Records excerpted from a collection
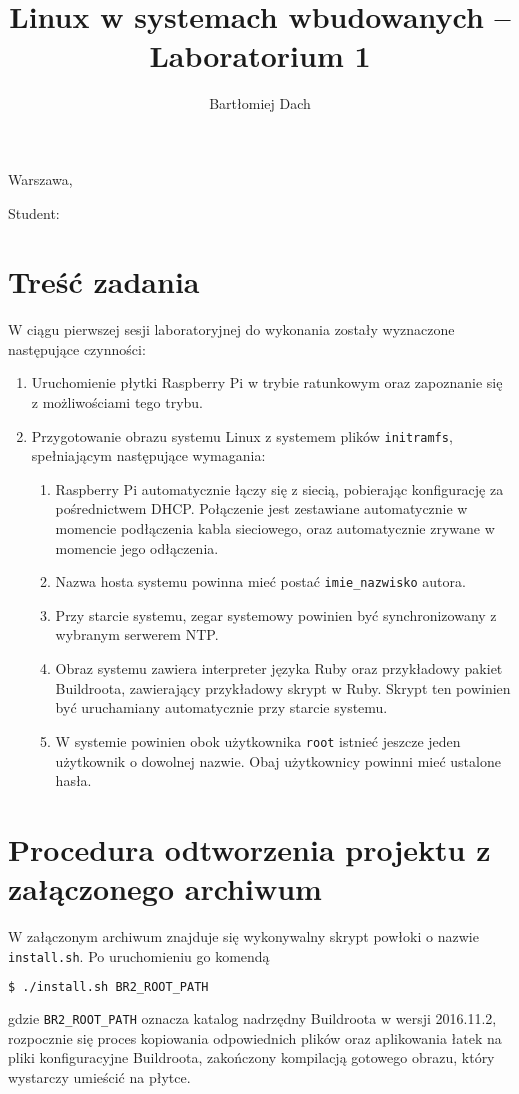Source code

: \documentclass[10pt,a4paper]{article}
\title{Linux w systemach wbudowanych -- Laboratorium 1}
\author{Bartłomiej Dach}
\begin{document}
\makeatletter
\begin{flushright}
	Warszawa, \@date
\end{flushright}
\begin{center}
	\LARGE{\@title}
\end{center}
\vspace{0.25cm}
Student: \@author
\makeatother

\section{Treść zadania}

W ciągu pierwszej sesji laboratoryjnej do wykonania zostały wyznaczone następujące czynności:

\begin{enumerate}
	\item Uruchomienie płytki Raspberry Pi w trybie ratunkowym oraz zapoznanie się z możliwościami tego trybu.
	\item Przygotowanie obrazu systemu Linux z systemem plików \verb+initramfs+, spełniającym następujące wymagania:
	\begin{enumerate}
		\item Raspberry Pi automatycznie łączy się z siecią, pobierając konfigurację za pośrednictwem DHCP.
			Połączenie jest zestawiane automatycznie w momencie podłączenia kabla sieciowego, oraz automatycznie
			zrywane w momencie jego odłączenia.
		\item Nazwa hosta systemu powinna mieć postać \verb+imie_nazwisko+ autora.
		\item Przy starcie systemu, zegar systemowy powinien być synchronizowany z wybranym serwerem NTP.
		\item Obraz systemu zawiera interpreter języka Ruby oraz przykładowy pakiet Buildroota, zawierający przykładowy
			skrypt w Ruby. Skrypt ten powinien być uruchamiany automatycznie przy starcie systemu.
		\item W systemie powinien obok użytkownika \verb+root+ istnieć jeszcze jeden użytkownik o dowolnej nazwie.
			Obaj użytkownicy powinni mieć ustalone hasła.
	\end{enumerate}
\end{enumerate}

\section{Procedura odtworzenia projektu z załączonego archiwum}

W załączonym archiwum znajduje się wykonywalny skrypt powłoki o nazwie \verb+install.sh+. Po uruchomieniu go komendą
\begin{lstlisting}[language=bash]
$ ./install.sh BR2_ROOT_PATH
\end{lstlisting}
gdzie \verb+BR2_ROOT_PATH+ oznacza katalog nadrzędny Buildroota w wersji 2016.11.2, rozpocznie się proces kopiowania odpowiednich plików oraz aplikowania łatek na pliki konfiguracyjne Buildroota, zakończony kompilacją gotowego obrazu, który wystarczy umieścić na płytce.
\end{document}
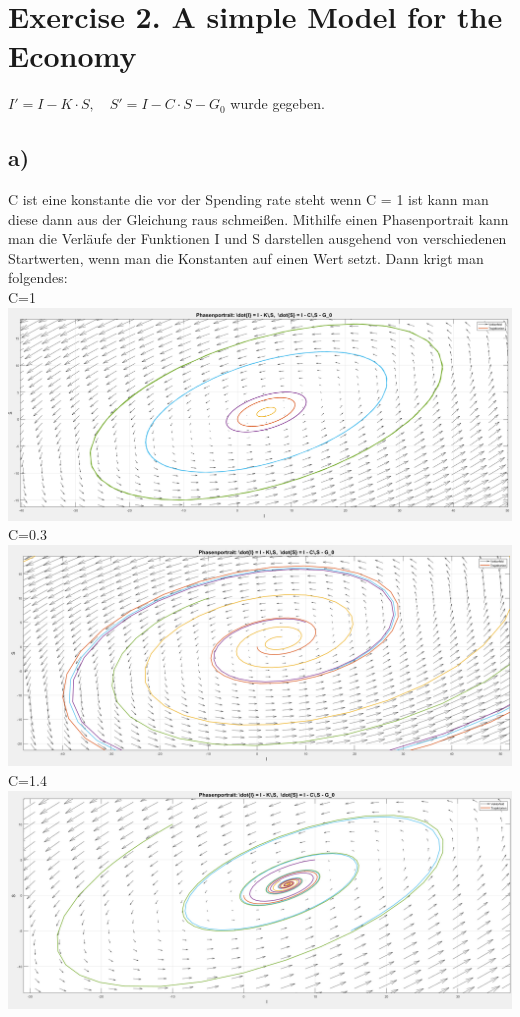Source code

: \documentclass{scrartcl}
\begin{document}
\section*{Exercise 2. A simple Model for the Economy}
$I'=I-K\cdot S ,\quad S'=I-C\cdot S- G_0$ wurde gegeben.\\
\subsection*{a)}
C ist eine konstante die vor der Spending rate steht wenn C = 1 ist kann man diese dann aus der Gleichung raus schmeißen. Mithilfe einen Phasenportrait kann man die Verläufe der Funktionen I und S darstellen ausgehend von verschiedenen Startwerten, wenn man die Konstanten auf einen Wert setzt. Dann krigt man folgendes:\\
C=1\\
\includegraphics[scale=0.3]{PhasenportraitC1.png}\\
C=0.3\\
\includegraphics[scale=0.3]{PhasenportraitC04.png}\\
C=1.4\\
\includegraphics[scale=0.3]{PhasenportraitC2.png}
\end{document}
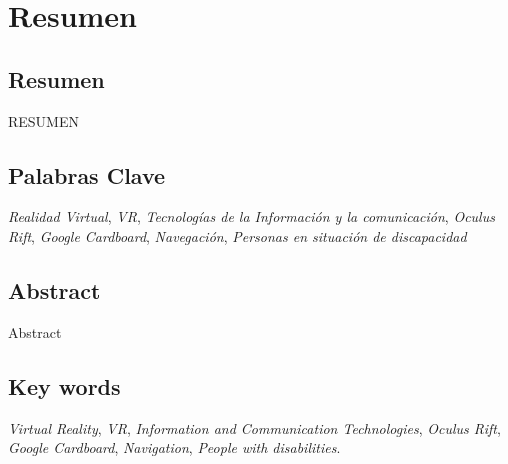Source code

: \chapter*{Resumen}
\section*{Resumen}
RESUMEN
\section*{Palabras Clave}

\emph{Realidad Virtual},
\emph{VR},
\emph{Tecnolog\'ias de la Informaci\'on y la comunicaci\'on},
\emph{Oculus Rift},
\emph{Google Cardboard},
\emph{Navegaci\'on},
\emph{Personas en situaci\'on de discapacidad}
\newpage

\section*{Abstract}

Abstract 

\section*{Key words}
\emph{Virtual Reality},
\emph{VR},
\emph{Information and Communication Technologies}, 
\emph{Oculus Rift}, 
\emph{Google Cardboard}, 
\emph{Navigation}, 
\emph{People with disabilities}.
...
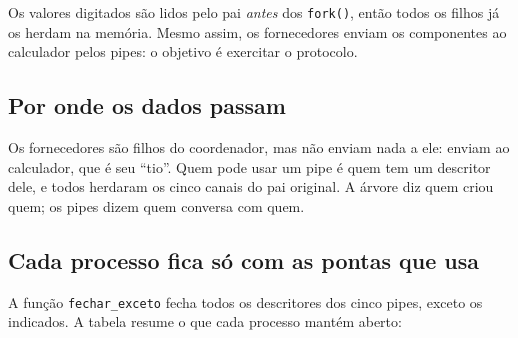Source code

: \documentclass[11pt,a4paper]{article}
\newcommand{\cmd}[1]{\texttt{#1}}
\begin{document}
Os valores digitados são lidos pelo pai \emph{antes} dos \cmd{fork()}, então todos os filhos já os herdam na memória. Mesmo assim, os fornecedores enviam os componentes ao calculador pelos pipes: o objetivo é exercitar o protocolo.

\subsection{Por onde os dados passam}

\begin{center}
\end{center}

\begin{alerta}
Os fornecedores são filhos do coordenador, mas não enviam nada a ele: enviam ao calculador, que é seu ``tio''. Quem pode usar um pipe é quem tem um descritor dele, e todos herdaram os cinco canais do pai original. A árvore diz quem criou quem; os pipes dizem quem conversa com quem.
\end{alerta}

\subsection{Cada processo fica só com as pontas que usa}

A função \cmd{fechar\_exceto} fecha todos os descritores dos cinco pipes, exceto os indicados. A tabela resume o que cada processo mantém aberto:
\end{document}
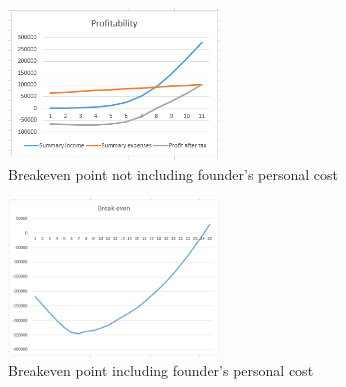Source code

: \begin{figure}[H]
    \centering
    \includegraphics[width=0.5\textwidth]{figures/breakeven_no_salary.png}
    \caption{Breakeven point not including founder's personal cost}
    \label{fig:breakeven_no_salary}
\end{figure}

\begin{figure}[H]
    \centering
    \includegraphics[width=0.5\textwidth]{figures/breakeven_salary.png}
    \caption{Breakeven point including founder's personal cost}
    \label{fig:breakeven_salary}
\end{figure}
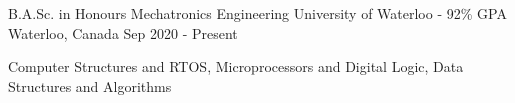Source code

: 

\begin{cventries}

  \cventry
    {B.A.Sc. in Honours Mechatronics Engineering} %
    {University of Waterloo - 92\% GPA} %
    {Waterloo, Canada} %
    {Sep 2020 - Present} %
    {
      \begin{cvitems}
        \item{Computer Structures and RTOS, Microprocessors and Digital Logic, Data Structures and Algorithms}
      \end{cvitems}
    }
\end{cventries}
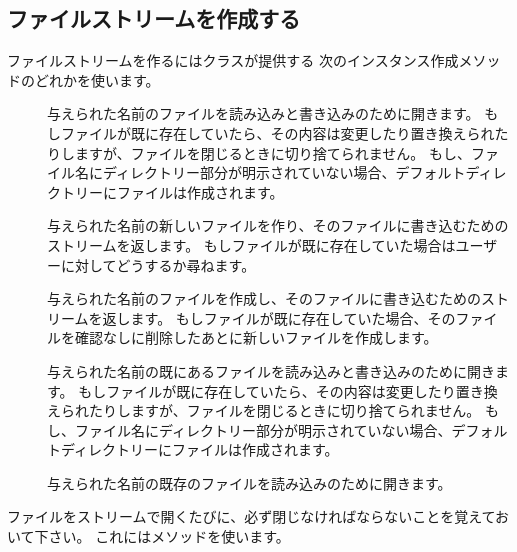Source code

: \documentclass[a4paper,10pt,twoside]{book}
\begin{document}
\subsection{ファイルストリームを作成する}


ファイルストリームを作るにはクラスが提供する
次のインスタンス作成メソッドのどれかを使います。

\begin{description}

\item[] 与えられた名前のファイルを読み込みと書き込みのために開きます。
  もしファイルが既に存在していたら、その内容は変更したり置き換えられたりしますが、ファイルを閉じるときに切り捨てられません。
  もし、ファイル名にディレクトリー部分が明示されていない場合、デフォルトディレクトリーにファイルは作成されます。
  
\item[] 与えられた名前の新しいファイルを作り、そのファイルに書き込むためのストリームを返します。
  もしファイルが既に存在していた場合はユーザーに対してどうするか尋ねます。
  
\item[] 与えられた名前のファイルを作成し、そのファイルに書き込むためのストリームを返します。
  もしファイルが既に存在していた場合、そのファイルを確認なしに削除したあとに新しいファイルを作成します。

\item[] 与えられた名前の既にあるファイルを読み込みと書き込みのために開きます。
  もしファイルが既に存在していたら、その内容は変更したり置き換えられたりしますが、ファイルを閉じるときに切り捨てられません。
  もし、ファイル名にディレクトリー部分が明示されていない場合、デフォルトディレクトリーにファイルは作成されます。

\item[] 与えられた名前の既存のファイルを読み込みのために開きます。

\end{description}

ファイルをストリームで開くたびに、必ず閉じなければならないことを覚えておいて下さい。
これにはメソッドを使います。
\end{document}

* ASSIGNMENT
Scan the records for the string "fornecedores" and show every line that contains it.

* EXERCISE ANSWER
Os valores digitados são lidos pelo pai \emph{antes} dos \cmd{fork()}, então todos os filhos já os herdam na memória. Mesmo assim, os fornecedores enviam os componentes ao calculador pelos pipes: o objetivo é exercitar o protocolo.
Os fornecedores são filhos do coordenador, mas não enviam nada a ele: enviam ao calculador, que é seu ``tio''. Quem pode usar um pipe é quem tem um descritor dele, e todos herdaram os cinco canais do pai original. A árvore diz quem criou quem; os pipes dizem quem conversa com quem.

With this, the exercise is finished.